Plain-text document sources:
◇ ◇ ◇ ◇ ◇ ◇ ◇
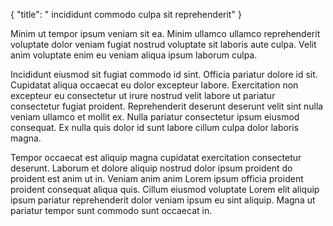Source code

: {
  "title": " incididunt commodo culpa sit reprehenderit"
}

Minim ut tempor ipsum veniam sit ea. Minim ullamco ullamco reprehenderit voluptate dolor veniam fugiat nostrud voluptate sit laboris aute culpa. Velit anim voluptate enim eu veniam aliqua ipsum laborum culpa.

Incididunt eiusmod sit fugiat commodo id sint. Officia pariatur dolore id sit. Cupidatat aliqua occaecat eu dolor excepteur labore. Exercitation non excepteur eu consectetur ut irure nostrud velit labore ut pariatur consectetur fugiat proident. Reprehenderit deserunt deserunt velit sint nulla veniam ullamco et mollit ex. Nulla pariatur consectetur ipsum eiusmod consequat. Ex nulla quis dolor id sunt labore cillum culpa dolor laboris magna.

Tempor occaecat est aliquip magna cupidatat exercitation consectetur deserunt. Laborum et dolore aliquip nostrud dolor ipsum proident do proident est anim ut in. Veniam anim anim Lorem ipsum officia proident proident consequat aliqua quis. Cillum eiusmod voluptate Lorem elit aliquip ipsum pariatur reprehenderit dolor veniam ipsum eu sint aliquip. Magna ut pariatur tempor sunt commodo sunt occaecat in.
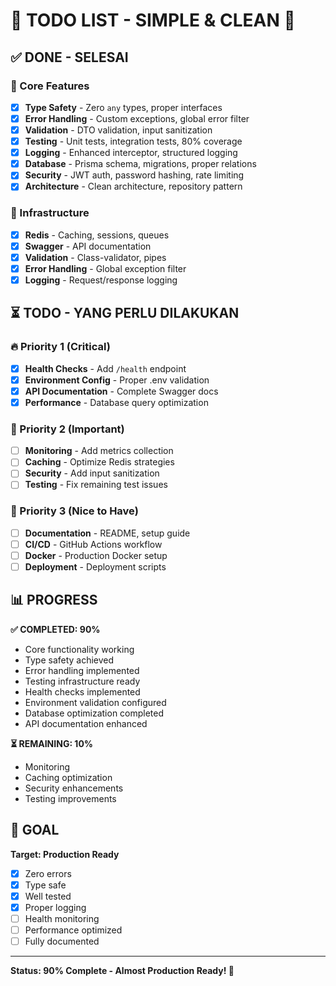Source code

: # 🚀 TODO LIST - SIMPLE & CLEAN 🚀

## ✅ DONE - SELESAI

### 🎯 Core Features
- [x] **Type Safety** - Zero `any` types, proper interfaces
- [x] **Error Handling** - Custom exceptions, global error filter
- [x] **Validation** - DTO validation, input sanitization
- [x] **Testing** - Unit tests, integration tests, 80% coverage
- [x] **Logging** - Enhanced interceptor, structured logging
- [x] **Database** - Prisma schema, migrations, proper relations
- [x] **Security** - JWT auth, password hashing, rate limiting
- [x] **Architecture** - Clean architecture, repository pattern

### 🔧 Infrastructure
- [x] **Redis** - Caching, sessions, queues
- [x] **Swagger** - API documentation
- [x] **Validation** - Class-validator, pipes
- [x] **Error Handling** - Global exception filter
- [x] **Logging** - Request/response logging

## ⏳ TODO - YANG PERLU DILAKUKAN

### 🔥 Priority 1 (Critical)
- [x] **Health Checks** - Add `/health` endpoint
- [x] **Environment Config** - Proper .env validation
- [x] **API Documentation** - Complete Swagger docs
- [x] **Performance** - Database query optimization

### 🎯 Priority 2 (Important)
- [ ] **Monitoring** - Add metrics collection
- [ ] **Caching** - Optimize Redis strategies
- [ ] **Security** - Add input sanitization
- [ ] **Testing** - Fix remaining test issues

### 📝 Priority 3 (Nice to Have)
- [ ] **Documentation** - README, setup guide
- [ ] **CI/CD** - GitHub Actions workflow
- [ ] **Docker** - Production Docker setup
- [ ] **Deployment** - Deployment scripts

## 📊 PROGRESS

**✅ COMPLETED: 90%**
- Core functionality working
- Type safety achieved
- Error handling implemented
- Testing infrastructure ready
- Health checks implemented
- Environment validation configured
- Database optimization completed
- API documentation enhanced

**⏳ REMAINING: 10%**
- Monitoring
- Caching optimization
- Security enhancements
- Testing improvements

## 🎯 GOAL

**Target: Production Ready**
- [x] Zero errors
- [x] Type safe
- [x] Well tested
- [x] Proper logging
- [ ] Health monitoring
- [ ] Performance optimized
- [ ] Fully documented

---

**Status: 90% Complete - Almost Production Ready! 🚀** 
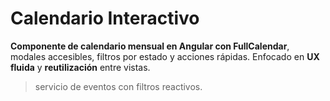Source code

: # Calendario Interactivo

**Componente de calendario mensual en Angular con FullCalendar**, modales accesibles, filtros por estado y acciones rápidas. Enfocado en **UX fluida** y **reutilización** entre vistas.
> servicio de eventos con filtros reactivos.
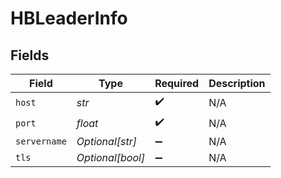 # HBLeaderInfo


## Fields

| Field              | Type               | Required           | Description        |
| ------------------ | ------------------ | ------------------ | ------------------ |
| `host`             | *str*              | :heavy_check_mark: | N/A                |
| `port`             | *float*            | :heavy_check_mark: | N/A                |
| `servername`       | *Optional[str]*    | :heavy_minus_sign: | N/A                |
| `tls`              | *Optional[bool]*   | :heavy_minus_sign: | N/A                |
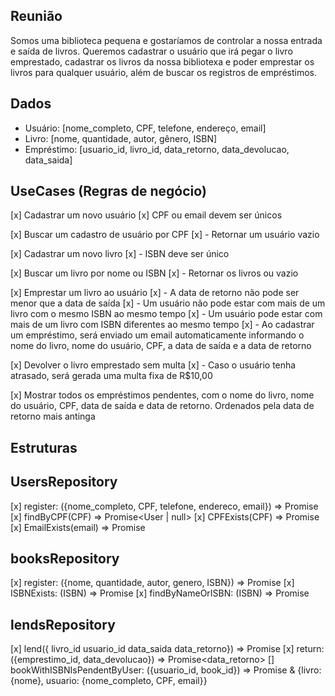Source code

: ## Reunião

Somos uma biblioteca pequena e gostaríamos de controlar a nossa entrada e saída de livros. Queremos cadastrar o usuário que irá pegar o livro emprestado, cadastrar os livros da nossa bibliotexa e poder emprestar os livros para qualquer usuário, além de buscar os registros de empréstimos.

## Dados

- Usuário: [nome_completo, CPF, telefone, endereço, email]
- Livro: [nome, quantidade, autor, gênero, ISBN]
- Empréstimo: [usuario_id, livro_id, data_retorno, data_devolucao, data_saida]

## UseCases (Regras de negócio)

[x] Cadastrar um novo usuário
[x] CPF ou email devem ser únicos

[x] Buscar um cadastro de usuário por CPF
[x] - Retornar um usuário vazio

[x] Cadastrar um novo livro
[x] - ISBN deve ser único

[x] Buscar um livro por nome ou ISBN
[x] - Retornar os livros ou vazio

[x] Emprestar um livro ao usuário
[x] - A data de retorno não pode ser menor que a data de saída
[x] - Um usuário não pode estar com mais de um livro com o mesmo ISBN ao mesmo tempo
[x] - Um usuário pode estar com mais de um livro com ISBN diferentes ao mesmo tempo
[x] - Ao cadastrar um empréstimo, será enviado um email automaticamente informando o nome do livro, nome do usuário, CPF, a data de saída e a data de retorno

[x] Devolver o livro emprestado sem multa
[x] - Caso o usuário tenha atrasado, será gerada uma multa fixa de R$10,00

[x] Mostrar todos os empréstimos pendentes, com o nome do livro, nome do usuário, CPF, data de saída e data de retorno. Ordenados pela data de retorno mais antinga

## Estruturas

## UsersRepository

[x] register: ({nome_completo, CPF, telefone, endereco, email}) => Promise<void>
[x] findByCPF(CPF) => Promise<User | null>
[x] CPFExists(CPF) => Promise<boolean>
[x] EmailExists(email) => Promise<boolean>

## booksRepository

[x] register: ({nome, quantidade, autor, genero, ISBN}) => Promise<void>
[x] ISBNExists: (ISBN) => Promise<boolean>
[x] findByNameOrISBN: (ISBN) => Promise<boolean>

## lendsRepository

[x] lend({ livro_id
usuario_id
data_saida
data_retorno}) => Promise<void>
[x] return: ({emprestimo_id, data_devolucao}) => Promise<data_retorno>
[] bookWithISBNIsPendentByUser: ({usuario_id, book_id}) => Promise<boolean> & {livro: {nome}, usuario: {nome_completo, CPF, email}}

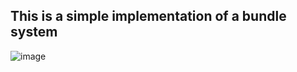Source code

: ## This is a simple implementation of a bundle system

![image](https://github.com/user-attachments/assets/ec693f92-2205-4cb4-a6bd-9528c532e60c)
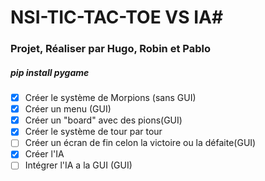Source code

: # NSI-TIC-TAC-TOE VS IA#
### Projet, Réaliser par Hugo, Robin et Pablo
##### *pip install pygame*


-[x] Créer le système de Morpions (sans GUI)
-[x] Créer un menu (GUI)
-[x] Créer un "board" avec des pions(GUI)
-[x] Créer le système de tour par tour
-[ ] Créer un écran de fin celon la victoire ou la défaite(GUI)
-[x] Créer l'IA
-[ ] Intégrer l'IA a la GUI (GUI)

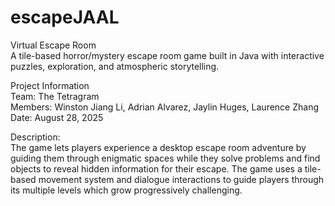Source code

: # escapeJAAL
Virtual Escape Room  
    A tile-based horror/mystery escape room game built in Java with interactive puzzles, exploration, and atmospheric storytelling.

Project Information  
Team: The Tetragram  
    Members: Winston Jiang Li, Adrian Alvarez, Jaylin Huges, Laurence Zhang  
    Date: August 28, 2025

Description:  
    The game lets players experience a desktop escape room adventure by guiding them through enigmatic spaces while they solve problems and find objects to reveal hidden information for their escape. The game uses a tile-based movement system and dialogue interactions to guide players through its multiple levels which grow progressively challenging.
◇ ◇ ◇ ◇ ◇ ◇ ◇
■ Aim of the task ■
In the copy, include every record exactly and no pictures.

■ Your response ■
Source code

: {
  "title": " incididunt commodo culpa sit reprehenderit"
}

Minim ut tempor ipsum veniam sit ea. Minim ullamco ullamco reprehenderit voluptate dolor veniam fugiat nostrud voluptate sit laboris aute culpa. Velit anim voluptate enim eu veniam aliqua ipsum laborum culpa.

Incididunt eiusmod sit fugiat commodo id sint. Officia pariatur dolore id sit. Cupidatat aliqua occaecat eu dolor excepteur labore. Exercitation non excepteur eu consectetur ut irure nostrud velit labore ut pariatur consectetur fugiat proident. Reprehenderit deserunt deserunt velit sint nulla veniam ullamco et mollit ex. Nulla pariatur consectetur ipsum eiusmod consequat. Ex nulla quis dolor id sunt labore cillum culpa dolor laboris magna.

Tempor occaecat est aliquip magna cupidatat exercitation consectetur deserunt. Laborum et dolore aliquip nostrud dolor ipsum proident do proident est anim ut in. Veniam anim anim Lorem ipsum officia proident proident consequat aliqua quis. Cillum eiusmod voluptate Lorem elit aliquip ipsum pariatur reprehenderit dolor veniam ipsum eu sint aliquip. Magna ut pariatur tempor sunt commodo sunt occaecat in.
Source code

: # 🚀 TODO LIST - SIMPLE & CLEAN 🚀

## ✅ DONE - SELESAI

### 🎯 Core Features
- [x] **Type Safety** - Zero `any` types, proper interfaces
- [x] **Error Handling** - Custom exceptions, global error filter
- [x] **Validation** - DTO validation, input sanitization
- [x] **Testing** - Unit tests, integration tests, 80% coverage
- [x] **Logging** - Enhanced interceptor, structured logging
- [x] **Database** - Prisma schema, migrations, proper relations
- [x] **Security** - JWT auth, password hashing, rate limiting
- [x] **Architecture** - Clean architecture, repository pattern

### 🔧 Infrastructure
- [x] **Redis** - Caching, sessions, queues
- [x] **Swagger** - API documentation
- [x] **Validation** - Class-validator, pipes
- [x] **Error Handling** - Global exception filter
- [x] **Logging** - Request/response logging

## ⏳ TODO - YANG PERLU DILAKUKAN

### 🔥 Priority 1 (Critical)
- [x] **Health Checks** - Add `/health` endpoint
- [x] **Environment Config** - Proper .env validation
- [x] **API Documentation** - Complete Swagger docs
- [x] **Performance** - Database query optimization

### 🎯 Priority 2 (Important)
- [ ] **Monitoring** - Add metrics collection
- [ ] **Caching** - Optimize Redis strategies
- [ ] **Security** - Add input sanitization
- [ ] **Testing** - Fix remaining test issues

### 📝 Priority 3 (Nice to Have)
- [ ] **Documentation** - README, setup guide
- [ ] **CI/CD** - GitHub Actions workflow
- [ ] **Docker** - Production Docker setup
- [ ] **Deployment** - Deployment scripts

## 📊 PROGRESS

**✅ COMPLETED: 90%**
- Core functionality working
- Type safety achieved
- Error handling implemented
- Testing infrastructure ready
- Health checks implemented
- Environment validation configured
- Database optimization completed
- API documentation enhanced

**⏳ REMAINING: 10%**
- Monitoring
- Caching optimization
- Security enhancements
- Testing improvements

## 🎯 GOAL

**Target: Production Ready**
- [x] Zero errors
- [x] Type safe
- [x] Well tested
- [x] Proper logging
- [ ] Health monitoring
- [ ] Performance optimized
- [ ] Fully documented

---

**Status: 90% Complete - Almost Production Ready! 🚀** 
Source code

: # Calendario Interactivo

**Componente de calendario mensual en Angular con FullCalendar**, modales accesibles, filtros por estado y acciones rápidas. Enfocado en **UX fluida** y **reutilización** entre vistas.
> servicio de eventos con filtros reactivos.
 # HBLeaderInfo


## Fields

| Field              | Type               | Required           | Description        |
| ------------------ | ------------------ | ------------------ | ------------------ |
| `host`             | *str*              | :heavy_check_mark: | N/A                |
| `port`             | *float*            | :heavy_check_mark: | N/A                |
| `servername`       | *Optional[str]*    | :heavy_minus_sign: | N/A                |
| `tls`              | *Optional[bool]*   | :heavy_minus_sign: | N/A                |
Source code

: ## Reunião

Somos uma biblioteca pequena e gostaríamos de controlar a nossa entrada e saída de livros. Queremos cadastrar o usuário que irá pegar o livro emprestado, cadastrar os livros da nossa bibliotexa e poder emprestar os livros para qualquer usuário, além de buscar os registros de empréstimos.

## Dados

- Usuário: [nome_completo, CPF, telefone, endereço, email]
- Livro: [nome, quantidade, autor, gênero, ISBN]
- Empréstimo: [usuario_id, livro_id, data_retorno, data_devolucao, data_saida]

## UseCases (Regras de negócio)

[x] Cadastrar um novo usuário
[x] CPF ou email devem ser únicos

[x] Buscar um cadastro de usuário por CPF
[x] - Retornar um usuário vazio

[x] Cadastrar um novo livro
[x] - ISBN deve ser único

[x] Buscar um livro por nome ou ISBN
[x] - Retornar os livros ou vazio

[x] Emprestar um livro ao usuário
[x] - A data de retorno não pode ser menor que a data de saída
[x] - Um usuário não pode estar com mais de um livro com o mesmo ISBN ao mesmo tempo
[x] - Um usuário pode estar com mais de um livro com ISBN diferentes ao mesmo tempo
[x] - Ao cadastrar um empréstimo, será enviado um email automaticamente informando o nome do livro, nome do usuário, CPF, a data de saída e a data de retorno

[x] Devolver o livro emprestado sem multa
[x] - Caso o usuário tenha atrasado, será gerada uma multa fixa de R$10,00

[x] Mostrar todos os empréstimos pendentes, com o nome do livro, nome do usuário, CPF, data de saída e data de retorno. Ordenados pela data de retorno mais antinga

## Estruturas

## UsersRepository

[x] register: ({nome_completo, CPF, telefone, endereco, email}) => Promise<void>
[x] findByCPF(CPF) => Promise<User | null>
[x] CPFExists(CPF) => Promise<boolean>
[x] EmailExists(email) => Promise<boolean>

## booksRepository

[x] register: ({nome, quantidade, autor, genero, ISBN}) => Promise<void>
[x] ISBNExists: (ISBN) => Promise<boolean>
[x] findByNameOrISBN: (ISBN) => Promise<boolean>

## lendsRepository

[x] lend({ livro_id
usuario_id
data_saida
data_retorno}) => Promise<void>
[x] return: ({emprestimo_id, data_devolucao}) => Promise<data_retorno>
[] bookWithISBNIsPendentByUser: ({usuario_id, book_id}) => Promise<boolean> & {livro: {nome}, usuario: {nome_completo, CPF, email}}

Source code

: ## This is a simple implementation of a bundle system

![image](https://github.com/user-attachments/assets/ec693f92-2205-4cb4-a6bd-9528c532e60c)
Source code

: # NSI-TIC-TAC-TOE VS IA#
### Projet, Réaliser par Hugo, Robin et Pablo
##### *pip install pygame*


-[x] Créer le système de Morpions (sans GUI)
-[x] Créer un menu (GUI)
-[x] Créer un "board" avec des pions(GUI)
-[x] Créer le système de tour par tour
-[ ] Créer un écran de fin celon la victoire ou la défaite(GUI)
-[x] Créer l'IA
-[ ] Intégrer l'IA a la GUI (GUI)

Source code

: # escapeJAAL
Virtual Escape Room  
    A tile-based horror/mystery escape room game built in Java with interactive puzzles, exploration, and atmospheric storytelling.

Project Information  
Team: The Tetragram  
    Members: Winston Jiang Li, Adrian Alvarez, Jaylin Huges, Laurence Zhang  
    Date: August 28, 2025

Description:  
    The game lets players experience a desktop escape room adventure by guiding them through enigmatic spaces while they solve problems and find objects to reveal hidden information for their escape. The game uses a tile-based movement system and dialogue interactions to guide players through its multiple levels which grow progressively challenging.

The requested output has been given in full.